Everyone asked me if I was sure. Asked me, over and over again, if I was really ready, like I could suddenly take it all back. Like they assumed I had it in me to say “you know what, you’re right, I am too young” and walk away. And maybe some people do have that in them, but never me. I was never more sure of anything in my life. Even through all the ups and downs of Sarah’s pregnancy, even through constant arguments and conflict between our families, our baby was the constant. The one thing that got us through it all. The light at the end of a very long, very obnoxious tunnel of questions, speculation and advice we’d never asked for even a single time.
I got it; I got that it wasn’t a favorable position to an outsider — a one-night stand, and then a sudden engagement after only a month. A nineteen year-old saying he’s a father-to-be when he’s “just a kid himself.” Of course people were gonna question it, but never me.
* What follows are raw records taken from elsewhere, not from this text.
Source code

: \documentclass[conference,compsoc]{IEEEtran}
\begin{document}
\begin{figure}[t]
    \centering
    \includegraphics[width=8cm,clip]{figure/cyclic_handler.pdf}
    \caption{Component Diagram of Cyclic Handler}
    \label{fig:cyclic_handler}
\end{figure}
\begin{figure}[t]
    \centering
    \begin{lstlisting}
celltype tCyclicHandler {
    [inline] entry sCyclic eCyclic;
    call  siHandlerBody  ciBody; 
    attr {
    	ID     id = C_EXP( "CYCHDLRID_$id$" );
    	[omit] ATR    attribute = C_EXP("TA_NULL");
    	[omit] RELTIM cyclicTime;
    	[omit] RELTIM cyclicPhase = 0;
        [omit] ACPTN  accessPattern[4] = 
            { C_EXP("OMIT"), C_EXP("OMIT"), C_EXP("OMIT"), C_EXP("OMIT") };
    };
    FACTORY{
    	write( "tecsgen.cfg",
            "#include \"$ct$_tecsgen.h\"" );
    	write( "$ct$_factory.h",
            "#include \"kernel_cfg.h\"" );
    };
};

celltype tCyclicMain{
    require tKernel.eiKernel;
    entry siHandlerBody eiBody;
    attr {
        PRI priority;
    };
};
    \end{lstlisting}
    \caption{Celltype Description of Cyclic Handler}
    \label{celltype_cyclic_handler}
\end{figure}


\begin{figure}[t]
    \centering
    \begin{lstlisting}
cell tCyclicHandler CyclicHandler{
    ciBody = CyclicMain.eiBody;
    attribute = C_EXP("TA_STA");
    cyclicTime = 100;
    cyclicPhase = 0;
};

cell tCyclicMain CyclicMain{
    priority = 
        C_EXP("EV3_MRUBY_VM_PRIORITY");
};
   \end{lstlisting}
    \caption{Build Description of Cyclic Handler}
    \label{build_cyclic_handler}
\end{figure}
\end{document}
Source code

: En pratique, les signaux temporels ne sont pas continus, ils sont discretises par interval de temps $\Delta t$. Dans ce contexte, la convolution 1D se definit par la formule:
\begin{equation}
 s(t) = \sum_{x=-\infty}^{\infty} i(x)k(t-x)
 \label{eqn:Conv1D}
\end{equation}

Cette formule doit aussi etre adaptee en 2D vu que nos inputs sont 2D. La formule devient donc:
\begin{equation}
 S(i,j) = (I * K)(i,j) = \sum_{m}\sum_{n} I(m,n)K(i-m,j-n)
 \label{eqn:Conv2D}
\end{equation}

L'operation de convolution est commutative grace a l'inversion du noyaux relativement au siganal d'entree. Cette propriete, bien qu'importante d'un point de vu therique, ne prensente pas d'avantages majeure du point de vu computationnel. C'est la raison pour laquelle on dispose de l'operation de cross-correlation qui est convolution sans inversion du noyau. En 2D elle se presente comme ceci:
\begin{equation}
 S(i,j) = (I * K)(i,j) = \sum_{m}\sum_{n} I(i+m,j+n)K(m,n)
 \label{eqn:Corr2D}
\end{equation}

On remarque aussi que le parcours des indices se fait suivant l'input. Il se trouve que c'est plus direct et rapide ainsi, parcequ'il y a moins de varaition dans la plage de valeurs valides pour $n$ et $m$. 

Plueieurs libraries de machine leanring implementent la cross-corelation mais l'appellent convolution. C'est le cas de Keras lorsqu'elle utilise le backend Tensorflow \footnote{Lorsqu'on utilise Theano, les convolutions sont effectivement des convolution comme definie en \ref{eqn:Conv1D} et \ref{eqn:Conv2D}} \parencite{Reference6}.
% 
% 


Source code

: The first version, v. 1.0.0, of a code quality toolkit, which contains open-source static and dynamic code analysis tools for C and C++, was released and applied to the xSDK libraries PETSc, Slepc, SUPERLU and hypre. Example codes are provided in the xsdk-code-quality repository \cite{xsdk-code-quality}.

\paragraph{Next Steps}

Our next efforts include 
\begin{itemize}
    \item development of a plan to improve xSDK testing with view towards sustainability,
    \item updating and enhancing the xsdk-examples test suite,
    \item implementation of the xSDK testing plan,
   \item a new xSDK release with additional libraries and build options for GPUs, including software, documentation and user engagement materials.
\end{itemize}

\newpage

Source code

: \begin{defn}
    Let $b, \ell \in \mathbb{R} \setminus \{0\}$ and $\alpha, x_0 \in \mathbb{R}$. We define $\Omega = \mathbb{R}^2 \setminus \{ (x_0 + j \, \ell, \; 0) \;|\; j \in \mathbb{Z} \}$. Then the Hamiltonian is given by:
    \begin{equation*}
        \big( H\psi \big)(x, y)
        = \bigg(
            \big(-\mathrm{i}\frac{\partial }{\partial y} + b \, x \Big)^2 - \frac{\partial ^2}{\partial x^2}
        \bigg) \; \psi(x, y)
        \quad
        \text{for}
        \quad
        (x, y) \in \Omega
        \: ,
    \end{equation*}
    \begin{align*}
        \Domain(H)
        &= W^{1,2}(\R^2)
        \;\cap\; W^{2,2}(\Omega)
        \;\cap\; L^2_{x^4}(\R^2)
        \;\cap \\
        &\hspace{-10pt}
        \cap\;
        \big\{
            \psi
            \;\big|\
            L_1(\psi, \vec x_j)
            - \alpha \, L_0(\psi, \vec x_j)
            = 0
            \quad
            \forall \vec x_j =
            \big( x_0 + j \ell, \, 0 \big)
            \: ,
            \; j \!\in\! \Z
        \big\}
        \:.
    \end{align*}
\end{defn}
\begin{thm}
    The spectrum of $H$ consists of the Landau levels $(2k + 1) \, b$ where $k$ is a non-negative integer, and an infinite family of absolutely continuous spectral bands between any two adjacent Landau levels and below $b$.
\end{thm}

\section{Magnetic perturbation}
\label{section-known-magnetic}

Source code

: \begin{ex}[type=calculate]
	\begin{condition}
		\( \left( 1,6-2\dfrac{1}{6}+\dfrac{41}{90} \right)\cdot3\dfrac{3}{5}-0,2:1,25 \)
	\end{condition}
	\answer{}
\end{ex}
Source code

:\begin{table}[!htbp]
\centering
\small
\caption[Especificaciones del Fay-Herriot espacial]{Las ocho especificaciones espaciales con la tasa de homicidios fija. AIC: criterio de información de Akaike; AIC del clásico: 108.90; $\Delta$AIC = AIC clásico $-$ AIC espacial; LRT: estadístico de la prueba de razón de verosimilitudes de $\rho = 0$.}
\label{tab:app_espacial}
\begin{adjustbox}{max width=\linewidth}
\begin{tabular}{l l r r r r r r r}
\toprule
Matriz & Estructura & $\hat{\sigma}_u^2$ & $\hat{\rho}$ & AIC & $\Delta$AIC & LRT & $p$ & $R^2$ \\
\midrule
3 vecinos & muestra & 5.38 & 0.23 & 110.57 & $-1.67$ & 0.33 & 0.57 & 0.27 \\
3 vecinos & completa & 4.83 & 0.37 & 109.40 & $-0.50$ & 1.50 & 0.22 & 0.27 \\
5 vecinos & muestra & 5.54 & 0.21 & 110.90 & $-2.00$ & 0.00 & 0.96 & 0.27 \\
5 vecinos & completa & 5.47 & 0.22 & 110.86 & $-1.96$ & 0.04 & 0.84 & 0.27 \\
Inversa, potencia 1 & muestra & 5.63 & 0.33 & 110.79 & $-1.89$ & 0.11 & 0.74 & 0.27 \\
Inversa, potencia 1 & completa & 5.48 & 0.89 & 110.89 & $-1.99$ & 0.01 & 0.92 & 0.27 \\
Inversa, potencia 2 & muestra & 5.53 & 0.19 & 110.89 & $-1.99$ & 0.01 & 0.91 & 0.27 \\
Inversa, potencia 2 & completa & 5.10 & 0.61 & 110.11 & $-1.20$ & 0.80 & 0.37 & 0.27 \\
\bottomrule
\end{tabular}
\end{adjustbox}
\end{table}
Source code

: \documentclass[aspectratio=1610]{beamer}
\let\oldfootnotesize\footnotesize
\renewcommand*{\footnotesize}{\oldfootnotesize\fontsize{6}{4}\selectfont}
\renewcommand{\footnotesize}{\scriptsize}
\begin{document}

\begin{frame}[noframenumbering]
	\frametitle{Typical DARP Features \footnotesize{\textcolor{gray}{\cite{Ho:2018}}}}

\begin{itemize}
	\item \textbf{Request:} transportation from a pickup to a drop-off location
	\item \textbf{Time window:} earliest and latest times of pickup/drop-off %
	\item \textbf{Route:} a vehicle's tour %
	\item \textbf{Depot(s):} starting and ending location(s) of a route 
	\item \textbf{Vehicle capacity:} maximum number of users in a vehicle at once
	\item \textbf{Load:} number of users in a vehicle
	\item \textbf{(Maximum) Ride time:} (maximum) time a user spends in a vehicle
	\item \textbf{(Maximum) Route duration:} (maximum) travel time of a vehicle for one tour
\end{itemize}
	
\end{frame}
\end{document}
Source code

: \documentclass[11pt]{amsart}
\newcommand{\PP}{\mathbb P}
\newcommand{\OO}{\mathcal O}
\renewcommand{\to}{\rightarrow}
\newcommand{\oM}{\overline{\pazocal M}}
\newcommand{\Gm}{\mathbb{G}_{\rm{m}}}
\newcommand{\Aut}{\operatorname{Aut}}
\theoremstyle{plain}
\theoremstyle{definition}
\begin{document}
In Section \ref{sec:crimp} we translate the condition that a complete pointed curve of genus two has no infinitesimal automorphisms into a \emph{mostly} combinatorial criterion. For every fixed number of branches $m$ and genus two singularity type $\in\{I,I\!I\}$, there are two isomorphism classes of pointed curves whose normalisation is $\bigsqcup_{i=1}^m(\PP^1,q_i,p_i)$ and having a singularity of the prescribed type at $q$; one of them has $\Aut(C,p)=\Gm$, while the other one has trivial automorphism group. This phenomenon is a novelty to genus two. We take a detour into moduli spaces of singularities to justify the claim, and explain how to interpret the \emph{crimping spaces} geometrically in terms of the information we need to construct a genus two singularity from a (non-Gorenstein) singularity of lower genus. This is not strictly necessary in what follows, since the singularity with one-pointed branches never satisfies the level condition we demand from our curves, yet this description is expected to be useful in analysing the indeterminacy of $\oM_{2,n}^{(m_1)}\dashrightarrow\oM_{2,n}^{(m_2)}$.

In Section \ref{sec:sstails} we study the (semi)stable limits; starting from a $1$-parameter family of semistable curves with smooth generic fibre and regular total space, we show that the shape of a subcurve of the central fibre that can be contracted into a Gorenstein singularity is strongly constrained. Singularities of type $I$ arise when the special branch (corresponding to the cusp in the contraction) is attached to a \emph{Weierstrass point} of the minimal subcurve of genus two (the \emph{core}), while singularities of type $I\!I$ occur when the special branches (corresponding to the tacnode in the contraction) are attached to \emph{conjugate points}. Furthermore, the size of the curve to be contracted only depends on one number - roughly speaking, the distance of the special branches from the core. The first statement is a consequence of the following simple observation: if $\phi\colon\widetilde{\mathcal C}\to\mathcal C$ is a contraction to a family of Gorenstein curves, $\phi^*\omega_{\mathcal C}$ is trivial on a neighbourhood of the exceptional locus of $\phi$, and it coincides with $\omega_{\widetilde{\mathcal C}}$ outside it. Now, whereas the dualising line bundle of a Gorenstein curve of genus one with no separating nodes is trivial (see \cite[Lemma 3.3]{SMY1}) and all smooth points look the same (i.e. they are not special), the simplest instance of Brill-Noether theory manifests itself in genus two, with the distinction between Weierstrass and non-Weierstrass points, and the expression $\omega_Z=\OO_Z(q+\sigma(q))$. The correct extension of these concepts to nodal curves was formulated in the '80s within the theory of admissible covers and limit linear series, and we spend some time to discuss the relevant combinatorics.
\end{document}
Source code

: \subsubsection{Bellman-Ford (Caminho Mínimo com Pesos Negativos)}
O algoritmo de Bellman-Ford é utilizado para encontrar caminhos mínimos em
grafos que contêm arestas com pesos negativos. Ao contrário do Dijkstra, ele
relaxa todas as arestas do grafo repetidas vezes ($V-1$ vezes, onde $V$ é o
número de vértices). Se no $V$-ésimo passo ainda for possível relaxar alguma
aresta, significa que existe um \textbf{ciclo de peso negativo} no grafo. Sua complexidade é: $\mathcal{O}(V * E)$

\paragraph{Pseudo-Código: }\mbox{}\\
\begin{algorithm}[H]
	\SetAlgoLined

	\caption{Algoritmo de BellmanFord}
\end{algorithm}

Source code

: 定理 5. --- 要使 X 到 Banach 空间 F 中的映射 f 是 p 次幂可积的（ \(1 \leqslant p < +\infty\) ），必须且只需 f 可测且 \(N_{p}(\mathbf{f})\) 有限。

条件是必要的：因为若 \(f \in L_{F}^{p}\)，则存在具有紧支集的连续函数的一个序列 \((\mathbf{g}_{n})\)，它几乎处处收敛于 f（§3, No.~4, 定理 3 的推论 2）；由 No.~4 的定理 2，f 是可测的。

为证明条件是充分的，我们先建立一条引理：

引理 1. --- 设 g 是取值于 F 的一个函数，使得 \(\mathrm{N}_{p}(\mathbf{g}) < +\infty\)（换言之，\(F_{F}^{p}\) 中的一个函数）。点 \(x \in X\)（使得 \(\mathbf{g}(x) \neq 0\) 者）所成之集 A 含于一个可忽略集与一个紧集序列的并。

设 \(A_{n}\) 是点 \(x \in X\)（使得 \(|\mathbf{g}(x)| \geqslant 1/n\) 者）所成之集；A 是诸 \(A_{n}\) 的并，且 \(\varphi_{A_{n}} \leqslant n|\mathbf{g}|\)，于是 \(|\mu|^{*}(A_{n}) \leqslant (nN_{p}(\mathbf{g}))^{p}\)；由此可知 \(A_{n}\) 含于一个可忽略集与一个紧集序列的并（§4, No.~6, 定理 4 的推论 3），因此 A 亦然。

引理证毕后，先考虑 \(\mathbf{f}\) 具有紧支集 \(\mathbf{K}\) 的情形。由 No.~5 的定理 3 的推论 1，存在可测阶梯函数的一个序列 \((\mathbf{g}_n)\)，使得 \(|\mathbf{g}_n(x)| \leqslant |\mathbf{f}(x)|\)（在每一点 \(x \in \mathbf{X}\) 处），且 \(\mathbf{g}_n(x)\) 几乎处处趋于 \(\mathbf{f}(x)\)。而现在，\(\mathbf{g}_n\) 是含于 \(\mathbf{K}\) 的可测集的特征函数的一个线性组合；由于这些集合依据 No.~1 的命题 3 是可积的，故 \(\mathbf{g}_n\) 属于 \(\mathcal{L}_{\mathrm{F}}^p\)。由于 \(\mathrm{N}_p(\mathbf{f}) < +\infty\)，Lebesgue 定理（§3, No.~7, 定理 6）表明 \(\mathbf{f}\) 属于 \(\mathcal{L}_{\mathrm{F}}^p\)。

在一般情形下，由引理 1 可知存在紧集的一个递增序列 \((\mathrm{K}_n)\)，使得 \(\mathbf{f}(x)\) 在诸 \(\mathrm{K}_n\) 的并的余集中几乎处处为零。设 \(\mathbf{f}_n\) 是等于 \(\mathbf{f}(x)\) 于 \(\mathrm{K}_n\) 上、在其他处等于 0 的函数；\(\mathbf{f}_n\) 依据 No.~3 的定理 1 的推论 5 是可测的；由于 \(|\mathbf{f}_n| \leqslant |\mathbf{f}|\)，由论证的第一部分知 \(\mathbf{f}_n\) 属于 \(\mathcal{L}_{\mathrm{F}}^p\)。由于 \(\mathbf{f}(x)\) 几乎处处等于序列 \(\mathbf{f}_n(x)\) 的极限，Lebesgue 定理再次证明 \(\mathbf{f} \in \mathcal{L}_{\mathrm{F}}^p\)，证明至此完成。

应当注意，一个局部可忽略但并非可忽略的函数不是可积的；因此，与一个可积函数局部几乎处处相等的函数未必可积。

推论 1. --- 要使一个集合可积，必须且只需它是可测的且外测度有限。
I never questioned any part of it.
I’m not someone who’s ever believed in fate necessarily, but there’s a sensation you get when you know you’re on the right track, I guess — when you know everything’s playing out like it’s supposed to, and all you really need to do is sit back and let it happen. Wait it out and let the good come to you. Sarah and I were clean for the first time since we met, since even before we met. We bought a house near the beach. The band was taking off in every way I’d imagined while daydreaming in my car in the middle of the night.
Savannah was the final piece. She was coming even if I wasn’t sure — even if I wasn’t really ready, but I knew I was.
When they first let us hold her, I don’t think I’ve ever cried so hard, especially not the good tears. It was the most united we ever were, Sarah and I leaned into each other, joining arms to cradle her together, comparing features; my nose, Sarah’s eyes, but I think more noteworthy were the ways she wasn’t like us — innocent, perfect, clean. Whole. Untouched by the roughness we’d both already clawed our way through, and I’d have done anything to keep it that way. I’d have done anything to shield her from it.
“She’s really something…” Sarah whispered with her head on my shoulder. I still couldn’t bring myself to speak; I still hadn’t taken my eyes off her. It was probably the exhaustion, but I couldn’t shake the feeling of paranoia about looking away for a single second.
Savannah Elise Caverly was the final piece, here whether I was sure or not, but right then, I’d never been more sure of anything.